• _Listed entries_
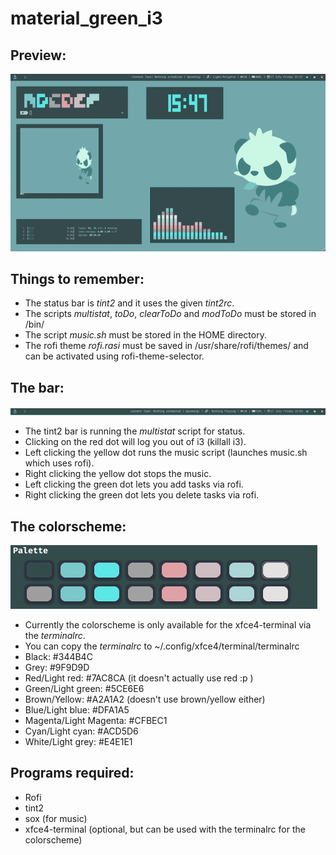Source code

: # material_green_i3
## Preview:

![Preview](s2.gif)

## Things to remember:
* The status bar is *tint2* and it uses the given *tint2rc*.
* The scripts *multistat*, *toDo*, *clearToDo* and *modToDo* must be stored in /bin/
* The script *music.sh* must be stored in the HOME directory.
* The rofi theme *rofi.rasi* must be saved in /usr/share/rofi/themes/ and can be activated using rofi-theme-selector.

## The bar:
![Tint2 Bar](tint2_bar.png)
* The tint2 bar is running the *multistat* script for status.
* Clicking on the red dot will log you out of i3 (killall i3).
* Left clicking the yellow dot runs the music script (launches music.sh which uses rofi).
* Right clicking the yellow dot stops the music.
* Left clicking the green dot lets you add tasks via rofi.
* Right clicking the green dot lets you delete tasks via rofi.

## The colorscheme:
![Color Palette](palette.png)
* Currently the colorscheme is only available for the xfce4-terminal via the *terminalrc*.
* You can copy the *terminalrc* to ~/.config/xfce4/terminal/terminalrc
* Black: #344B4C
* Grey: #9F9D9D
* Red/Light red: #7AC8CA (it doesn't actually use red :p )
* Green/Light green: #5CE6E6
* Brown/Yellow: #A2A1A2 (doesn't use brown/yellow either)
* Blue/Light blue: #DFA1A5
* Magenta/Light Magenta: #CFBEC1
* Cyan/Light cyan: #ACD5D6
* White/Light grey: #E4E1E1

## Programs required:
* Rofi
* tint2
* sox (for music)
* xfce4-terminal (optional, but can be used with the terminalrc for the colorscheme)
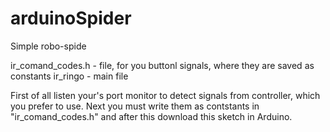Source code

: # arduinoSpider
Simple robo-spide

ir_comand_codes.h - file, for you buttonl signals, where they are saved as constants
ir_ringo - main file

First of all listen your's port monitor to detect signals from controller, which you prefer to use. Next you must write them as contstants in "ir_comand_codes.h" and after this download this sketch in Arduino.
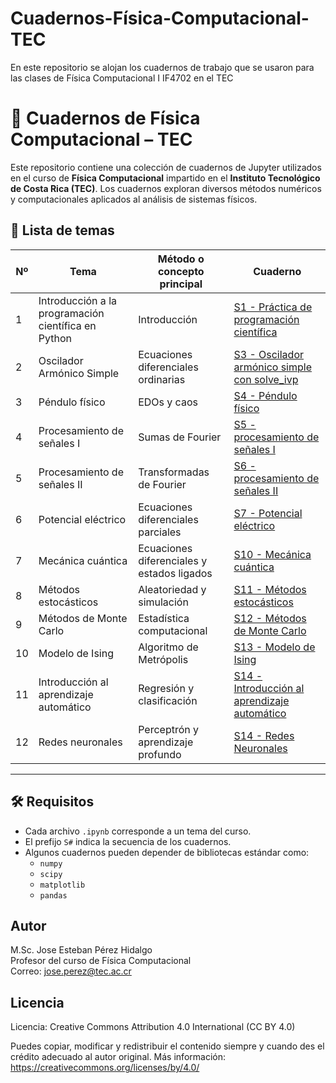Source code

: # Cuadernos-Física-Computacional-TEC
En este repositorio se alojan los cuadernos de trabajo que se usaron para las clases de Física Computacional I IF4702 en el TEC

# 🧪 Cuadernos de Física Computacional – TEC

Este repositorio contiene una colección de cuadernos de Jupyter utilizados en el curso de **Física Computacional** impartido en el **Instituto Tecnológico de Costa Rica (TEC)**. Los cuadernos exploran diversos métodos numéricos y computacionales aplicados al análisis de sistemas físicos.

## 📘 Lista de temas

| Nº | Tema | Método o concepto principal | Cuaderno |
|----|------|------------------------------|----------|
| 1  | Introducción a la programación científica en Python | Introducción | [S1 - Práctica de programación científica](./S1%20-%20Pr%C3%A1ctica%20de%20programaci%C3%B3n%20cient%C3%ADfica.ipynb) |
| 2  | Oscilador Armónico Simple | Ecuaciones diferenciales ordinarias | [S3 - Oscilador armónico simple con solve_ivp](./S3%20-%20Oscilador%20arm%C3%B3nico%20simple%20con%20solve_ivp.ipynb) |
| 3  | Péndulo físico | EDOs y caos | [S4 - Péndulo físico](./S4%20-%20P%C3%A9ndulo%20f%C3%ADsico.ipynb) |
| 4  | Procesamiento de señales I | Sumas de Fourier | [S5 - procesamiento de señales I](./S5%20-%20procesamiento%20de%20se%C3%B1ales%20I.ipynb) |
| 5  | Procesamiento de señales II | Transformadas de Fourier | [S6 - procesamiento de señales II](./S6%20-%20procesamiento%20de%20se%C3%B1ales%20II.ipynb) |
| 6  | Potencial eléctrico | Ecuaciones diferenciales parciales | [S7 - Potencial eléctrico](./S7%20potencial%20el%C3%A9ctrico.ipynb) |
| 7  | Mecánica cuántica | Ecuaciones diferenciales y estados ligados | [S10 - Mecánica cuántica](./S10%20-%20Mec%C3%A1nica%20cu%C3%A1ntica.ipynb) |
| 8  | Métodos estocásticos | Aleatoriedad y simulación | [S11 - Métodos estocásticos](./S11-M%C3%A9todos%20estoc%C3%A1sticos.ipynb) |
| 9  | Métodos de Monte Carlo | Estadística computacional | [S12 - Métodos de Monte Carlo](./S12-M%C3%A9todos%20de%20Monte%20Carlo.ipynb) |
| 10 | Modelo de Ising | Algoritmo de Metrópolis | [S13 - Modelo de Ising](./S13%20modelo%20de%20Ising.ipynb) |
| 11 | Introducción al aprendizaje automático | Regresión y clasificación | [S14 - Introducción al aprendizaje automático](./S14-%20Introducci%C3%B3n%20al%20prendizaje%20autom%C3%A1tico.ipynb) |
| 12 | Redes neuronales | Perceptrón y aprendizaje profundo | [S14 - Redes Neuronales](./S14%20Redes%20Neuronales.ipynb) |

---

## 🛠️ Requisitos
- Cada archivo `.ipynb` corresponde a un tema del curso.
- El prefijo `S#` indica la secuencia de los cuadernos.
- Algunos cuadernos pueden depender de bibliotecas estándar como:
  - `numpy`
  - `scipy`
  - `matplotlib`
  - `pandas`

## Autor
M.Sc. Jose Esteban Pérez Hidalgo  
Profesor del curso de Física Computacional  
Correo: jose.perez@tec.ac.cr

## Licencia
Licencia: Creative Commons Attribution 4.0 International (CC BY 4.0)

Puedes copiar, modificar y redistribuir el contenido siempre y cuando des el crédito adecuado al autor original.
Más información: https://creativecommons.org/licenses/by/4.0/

• _What you need to do_
Repeat every entry above precisely, leaving each picture out.

• _Written solution_
Source code

: # material_green_i3
## Preview:

![Preview](s2.gif)

## Things to remember:
* The status bar is *tint2* and it uses the given *tint2rc*.
* The scripts *multistat*, *toDo*, *clearToDo* and *modToDo* must be stored in /bin/
* The script *music.sh* must be stored in the HOME directory.
* The rofi theme *rofi.rasi* must be saved in /usr/share/rofi/themes/ and can be activated using rofi-theme-selector.

## The bar:
![Tint2 Bar](tint2_bar.png)
* The tint2 bar is running the *multistat* script for status.
* Clicking on the red dot will log you out of i3 (killall i3).
* Left clicking the yellow dot runs the music script (launches music.sh which uses rofi).
* Right clicking the yellow dot stops the music.
* Left clicking the green dot lets you add tasks via rofi.
* Right clicking the green dot lets you delete tasks via rofi.

## The colorscheme:
![Color Palette](palette.png)
* Currently the colorscheme is only available for the xfce4-terminal via the *terminalrc*.
* You can copy the *terminalrc* to ~/.config/xfce4/terminal/terminalrc
* Black: #344B4C
* Grey: #9F9D9D
* Red/Light red: #7AC8CA (it doesn't actually use red :p )
* Green/Light green: #5CE6E6
* Brown/Yellow: #A2A1A2 (doesn't use brown/yellow either)
* Blue/Light blue: #DFA1A5
* Magenta/Light Magenta: #CFBEC1
* Cyan/Light cyan: #ACD5D6
* White/Light grey: #E4E1E1

## Programs required:
* Rofi
* tint2
* sox (for music)
* xfce4-terminal (optional, but can be used with the terminalrc for the colorscheme)
Source code

: # arduinoSpider
Simple robo-spide

ir_comand_codes.h - file, for you buttonl signals, where they are saved as constants
ir_ringo - main file

First of all listen your's port monitor to detect signals from controller, which you prefer to use. Next you must write them as contstants in "ir_comand_codes.h" and after this download this sketch in Arduino.
Source code

: # Cuadernos-Física-Computacional-TEC
En este repositorio se alojan los cuadernos de trabajo que se usaron para las clases de Física Computacional I IF4702 en el TEC

# 🧪 Cuadernos de Física Computacional – TEC

Este repositorio contiene una colección de cuadernos de Jupyter utilizados en el curso de **Física Computacional** impartido en el **Instituto Tecnológico de Costa Rica (TEC)**. Los cuadernos exploran diversos métodos numéricos y computacionales aplicados al análisis de sistemas físicos.

## 📘 Lista de temas

| Nº | Tema | Método o concepto principal | Cuaderno |
|----|------|------------------------------|----------|
| 1  | Introducción a la programación científica en Python | Introducción | [S1 - Práctica de programación científica](./S1%20-%20Pr%C3%A1ctica%20de%20programaci%C3%B3n%20cient%C3%ADfica.ipynb) |
| 2  | Oscilador Armónico Simple | Ecuaciones diferenciales ordinarias | [S3 - Oscilador armónico simple con solve_ivp](./S3%20-%20Oscilador%20arm%C3%B3nico%20simple%20con%20solve_ivp.ipynb) |
| 3  | Péndulo físico | EDOs y caos | [S4 - Péndulo físico](./S4%20-%20P%C3%A9ndulo%20f%C3%ADsico.ipynb) |
| 4  | Procesamiento de señales I | Sumas de Fourier | [S5 - procesamiento de señales I](./S5%20-%20procesamiento%20de%20se%C3%B1ales%20I.ipynb) |
| 5  | Procesamiento de señales II | Transformadas de Fourier | [S6 - procesamiento de señales II](./S6%20-%20procesamiento%20de%20se%C3%B1ales%20II.ipynb) |
| 6  | Potencial eléctrico | Ecuaciones diferenciales parciales | [S7 - Potencial eléctrico](./S7%20potencial%20el%C3%A9ctrico.ipynb) |
| 7  | Mecánica cuántica | Ecuaciones diferenciales y estados ligados | [S10 - Mecánica cuántica](./S10%20-%20Mec%C3%A1nica%20cu%C3%A1ntica.ipynb) |
| 8  | Métodos estocásticos | Aleatoriedad y simulación | [S11 - Métodos estocásticos](./S11-M%C3%A9todos%20estoc%C3%A1sticos.ipynb) |
| 9  | Métodos de Monte Carlo | Estadística computacional | [S12 - Métodos de Monte Carlo](./S12-M%C3%A9todos%20de%20Monte%20Carlo.ipynb) |
| 10 | Modelo de Ising | Algoritmo de Metrópolis | [S13 - Modelo de Ising](./S13%20modelo%20de%20Ising.ipynb) |
| 11 | Introducción al aprendizaje automático | Regresión y clasificación | [S14 - Introducción al aprendizaje automático](./S14-%20Introducci%C3%B3n%20al%20prendizaje%20autom%C3%A1tico.ipynb) |
| 12 | Redes neuronales | Perceptrón y aprendizaje profundo | [S14 - Redes Neuronales](./S14%20Redes%20Neuronales.ipynb) |

---

## 🛠️ Requisitos
- Cada archivo `.ipynb` corresponde a un tema del curso.
- El prefijo `S#` indica la secuencia de los cuadernos.
- Algunos cuadernos pueden depender de bibliotecas estándar como:
  - `numpy`
  - `scipy`
  - `matplotlib`
  - `pandas`

## Autor
M.Sc. Jose Esteban Pérez Hidalgo  
Profesor del curso de Física Computacional  
Correo: jose.perez@tec.ac.cr

## Licencia
Licencia: Creative Commons Attribution 4.0 International (CC BY 4.0)

Puedes copiar, modificar y redistribuir el contenido siempre y cuando des el crédito adecuado al autor original.
Más información: https://creativecommons.org/licenses/by/4.0/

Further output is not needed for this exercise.